Posit automatically chooses the best method based on the 2D (graph) and 3D (structure) similarity of the docked ligand to the bound ligand. As a contrived example, if there is no bound ligand in the receptor, the Fred method is used by default.

By default, in addition to the input conformations, Posit generates new conformations during its search and, in some cases, minimizes these structures with the internal force-field.

Note

The selection of methods can be overridden by constructing an OEPosit with an OEPositOptions object. See the OEPositMethod namespace for a list of available methods.

## A note on stereo - isomerisms and chirality¶

Stereo, and notably nitrogen aniline stereo centers, are currently somewhat problematic for POSIT. Many crystal structures have flat geometries for some stereo centers due to time-averaging during data collection. This makes stereo centers appear to be have flat geometries in the 3D coordinates.

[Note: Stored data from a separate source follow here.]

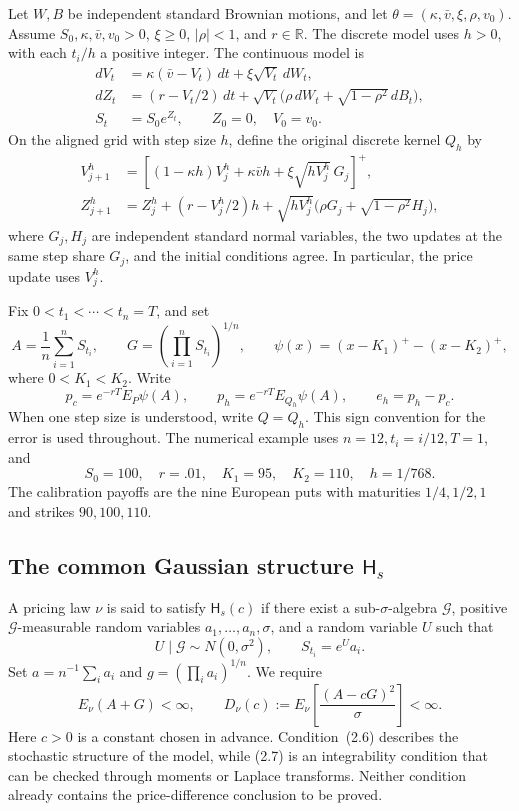 \documentclass[11pt,a4paper]{article}
\begin{document}
Let \(W,B\) be independent standard Brownian motions, and let
\(\theta=(\kappa,\bar v,\xi,\rho,v_0)\).
Assume
\(S_0,\kappa,\bar v,v_0>0\), \(\xi\ge0\), \(|\rho|<1\), and \(r\in\mathbb R\).
The discrete model uses \(h>0\), with each \(t_i/h\) a positive integer. The continuous model is
\[
\begin{aligned}
dV_t&=\kappa(\bar v-V_t)\,dt+\xi\sqrt{V_t}\,dW_t,\\
dZ_t&=(r-V_t/2)\,dt+
\sqrt{V_t}\bigl(\rho\,dW_t+\sqrt{1-\rho^2}\,dB_t\bigr),\\
S_t&=S_0e^{Z_t},\qquad Z_0=0,\quad V_0=v_0.
\end{aligned}
\tag{2.1}
\]
On the aligned grid with step size \(h\), define the original discrete kernel \(Q_h\) by
\[
\begin{aligned}
V_{j+1}^h&=\left[(1-\kappa h)V_j^h+\kappa\bar v h+
\xi\sqrt{hV_j^h}\,G_j\right]^+,\\
Z_{j+1}^h&=Z_j^h+(r-V_j^h/2)h+
\sqrt{hV_j^h}\bigl(\rho G_j+\sqrt{1-\rho^2}H_j\bigr),
\end{aligned}
\tag{2.2}
\]
where \(G_j,H_j\) are independent standard normal variables, the two updates at the same step share \(G_j\), and the initial conditions agree. In particular, the price update uses \(V_j^h\).

Fix \(0<t_1<\cdots<t_n=T\), and set
\[
A=\frac1n\sum_{i=1}^nS_{t_i},\qquad
G=\left(\prod_{i=1}^nS_{t_i}\right)^{1/n},\qquad
\psi(x)=(x-K_1)^+-(x-K_2)^+,
\tag{2.3}
\]
where \(0<K_1<K_2\). Write
\[
p_c=e^{-rT}E_P\psi(A),\qquad
p_h=e^{-rT}E_{Q_h}\psi(A),\qquad e_h=p_h-p_c.
\tag{2.4}
\]
When one step size is understood, write \(Q=Q_h\). This sign convention for the error is used throughout. The numerical example uses \(n=12,t_i=i/12,T=1\), and
\[
S_0=100,\quad r=.01,\quad K_1=95,\quad K_2=110,\quad h=1/768.
\tag{2.5}
\]
The calibration payoffs are the nine European puts with maturities \(1/4,1/2,1\) and strikes \(90,100,110\).

\subsection{The common Gaussian structure \(\mathsf H_s\)}

A pricing law \(\nu\) is said to satisfy \(\mathsf H_s(c)\) if there exist a sub-\(\sigma\)-algebra \(\mathcal G\), positive \(\mathcal G\)-measurable random variables \(a_1,\ldots,a_n,\sigma\), and a random variable \(U\) such that
\[
U\mid\mathcal G\sim N(0,\sigma^2),\qquad S_{t_i}=e^Ua_i.
\tag{2.6}
\]
Set \(a=n^{-1}\sum_i a_i\) and \(g=(\prod_i a_i)^{1/n}\). We require
\[
E_\nu(A+G)<\infty,\qquad
D_\nu(c):=E_\nu\!\left[\frac{(A-cG)^2}{\sigma}\right]<\infty.
\tag{2.7}
\]
Here \(c>0\) is a constant chosen in advance. Condition~(2.6) describes the stochastic structure of the model, while (2.7) is an integrability condition that can be checked through moments or Laplace transforms. Neither condition already contains the price-difference conclusion to be proved.
\end{document}
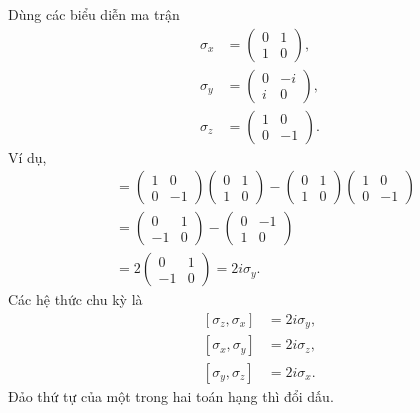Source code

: Dùng các biểu diễn ma trận
\begin{equation}
\begin{aligned}
\sigma_x&=
\begin{pmatrix}0&1\\1&0\end{pmatrix},\\[0.4em]
\sigma_y&=
\begin{pmatrix}0&-i\\i&0\end{pmatrix},\\[0.4em]
\sigma_z&=
\begin{pmatrix}1&0\\0&-1\end{pmatrix}.
\end{aligned}
\end{equation}
Ví dụ,
\begin{align}
[\sigma_z,\sigma_x]
&=
\begin{pmatrix}1&0\\0&-1\end{pmatrix}
\begin{pmatrix}0&1\\1&0\end{pmatrix}
-
\begin{pmatrix}0&1\\1&0\end{pmatrix}
\begin{pmatrix}1&0\\0&-1\end{pmatrix}\\
&=
\begin{pmatrix}0&1\\-1&0\end{pmatrix}
-
\begin{pmatrix}0&-1\\1&0\end{pmatrix}\\
&=2
\begin{pmatrix}0&1\\-1&0\end{pmatrix}
=2i\sigma_y.
\end{align}
Các hệ thức chu kỳ là
\begin{equation}
\begin{aligned}
[\sigma_z,\sigma_x]&=2i\sigma_y,\\
[\sigma_x,\sigma_y]&=2i\sigma_z,\\
[\sigma_y,\sigma_z]&=2i\sigma_x.
\end{aligned}
\label{eq:l5-pauli-commutators}
\end{equation}
Đảo thứ tự của một trong hai toán hạng thì đổi dấu.

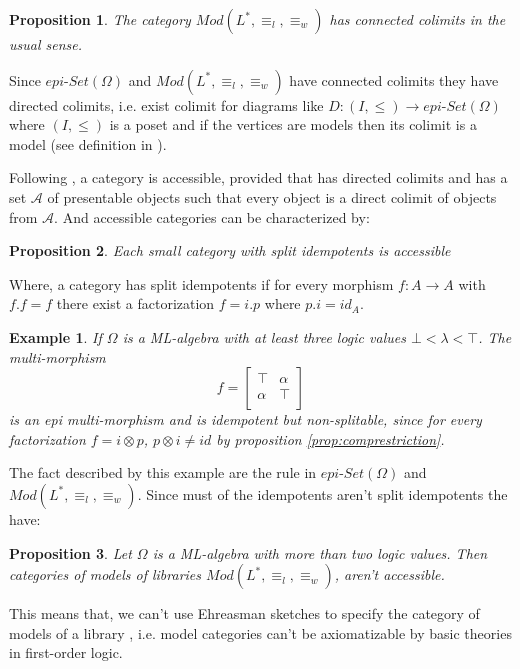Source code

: \documentclass[oribibl]{llncs}
\newtheorem{prop}{Proposition}
\newtheorem{exam}{Example}
\newcommand{\A}{\mathcal{A}}
\begin{document}
\begin{prop}
The category $Mod(L^\ast,\equiv_l,\equiv_w)$ has connected colimits in the usual sense.  \end{prop}

Since $epi$-$Set(\Omega)$ and $Mod(L^\ast,\equiv_l,\equiv_w)$ have connected colimits they have directed colimits, i.e. exist colimit for diagrams like $D:(I,\leq)\rightarrow epi$-$Set(\Omega)$  where $(I,\leq)$ is a poset and if the vertices are models then its colimit is a model (see definition in \cite{Adamek94}).

Following \cite{Adamek94}, a category is accessible, provided that has directed colimits and has a set $\A$ of presentable objects such that every object is a direct colimit of objects from $\A$. And accessible categories can be characterized by:

\begin{prop}\cite{Adamek94}
Each small category with split idempotents is accessible
\end{prop}
Where, a category has split idempotents if for every morphism $f:A\rightarrow A$ with $f.f=f$ there exist a factorization $f=i.p$ where $p.i=id_A$.

\begin{exam}
If $\Omega$ is a ML-algebra with at least three logic values $\bot<\lambda<\top$. The multi-morphism \[f=\left[
     \begin{array}{cc}
       \top   & \alpha \\
       \alpha & \top \\
     \end{array}
   \right]
\]
is an epi multi-morphism and is idempotent but non-splitable, since for every factorization $f=i\otimes p$, $p\otimes i\neq id$ by proposition \ref{prop:comprestriction}.
\end{exam}

The fact described by this example are the rule in $epi$-$Set(\Omega)$ and $Mod(L^\ast,\equiv_l,\equiv_w)$. Since must of the idempotents aren't split idempotents the have:

\begin{prop}
Let $\Omega$ is a ML-algebra with more than two logic values. Then categories of models of libraries $Mod(L^\ast,\equiv_l,\equiv_w)$, aren't accessible.
\end{prop}

This means that, we can't use Ehreasman sketches to specify the category of models of a library \cite{Adamek94}, i.e. model categories can't be axiomatizable by basic theories in first-order logic.
\end{document}
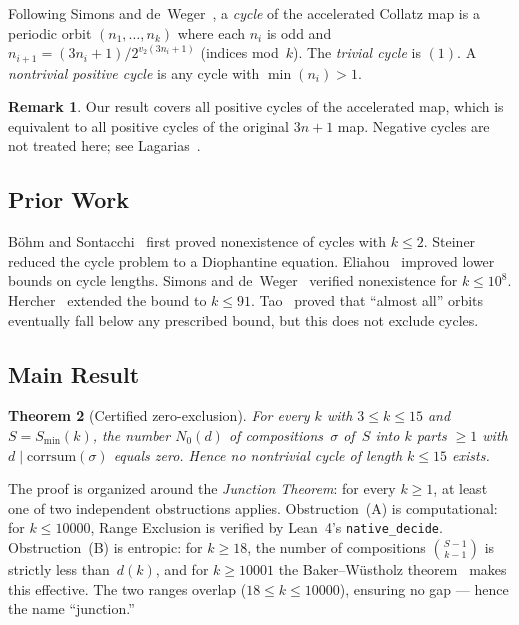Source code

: \documentclass[11pt,a4paper]{article}
\theoremstyle{plain}
\newtheorem{theorem}{Theorem}[section]
\theoremstyle{definition}
\newtheorem{remark}[theorem]{Remark}
\newcommand{\corr}{\mathrm{corrsum}}
\begin{document}
Following Simons and de~Weger~\cite{SdW05}, a \emph{cycle} of the accelerated Collatz map is a periodic orbit $(n_1, \ldots, n_k)$ where each $n_i$ is odd and $n_{i+1} = (3n_i+1)/2^{v_2(3n_i+1)}$ (indices mod~$k$). The \emph{trivial cycle} is $(1)$. A \emph{nontrivial positive cycle} is any cycle with $\min(n_i) > 1$.

\begin{remark}
Our result covers all positive cycles of the accelerated map, which is equivalent to all positive cycles of the original $3n+1$ map. Negative cycles are not treated here; see Lagarias~\cite{Lagarias85}.
\end{remark}

\subsection{Prior Work}

B\"ohm and Sontacchi~\cite{BS78} first proved nonexistence of cycles with $k \leq 2$. Steiner~\cite{Steiner77} reduced the cycle problem to a Diophantine equation. Eliahou~\cite{Eliahou93} improved lower bounds on cycle lengths. Simons and de~Weger~\cite{SdW05} verified nonexistence for $k \leq 10^8$. Hercher~\cite{Hercher25} extended the bound to $k \leq 91$. Tao~\cite{Tao22} proved that ``almost all'' orbits eventually fall below any prescribed bound, but this does not exclude cycles.

\subsection{Main Result}

\begin{theorem}[Certified zero-exclusion]\label{thm:main}
For every $k$ with $3 \leq k \leq 15$ and $S = S_{\min}(k)$, the number $N_0(d)$ of compositions~$\sigma$ of~$S$ into $k$ parts $\geq 1$ with $d \mid \corr(\sigma)$ equals zero. Hence no nontrivial cycle of length $k \leq 15$ exists.
\end{theorem}

The proof is organized around the \emph{Junction Theorem}: for every $k \geq 1$, at least one of two independent obstructions applies. Obstruction~(A) is computational: for $k \leq 10000$, Range Exclusion is verified by Lean~4's \texttt{native\_decide}. Obstruction~(B) is entropic: for $k \geq 18$, the number of compositions $\binom{S-1}{k-1}$ is strictly less than~$d(k)$, and for $k \geq 10001$ the Baker--W\"ustholz theorem~\cite{BW93} makes this effective. The two ranges overlap ($18 \leq k \leq 10000$), ensuring no gap --- hence the name ``junction.''
\end{document}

Because the POSIT algorithm internally expands conformations during the flexible fitting procedure the full molecule must be labeled with stereo, either in the 3D coordinate sense or the 2D coordinate sense. This means that some pdb ligand structures will unfortunately be failed by the POSIT algorithm.

To get around this, posit can be told to ignore nitrogen stereo when creating constructing an OEPosit with an OEPositOptions object that had the OEPositOptions::SetIgnoreNitrogenStereo method set to true.

The following are the recommended ways to supply or prepare molecules for POSIT.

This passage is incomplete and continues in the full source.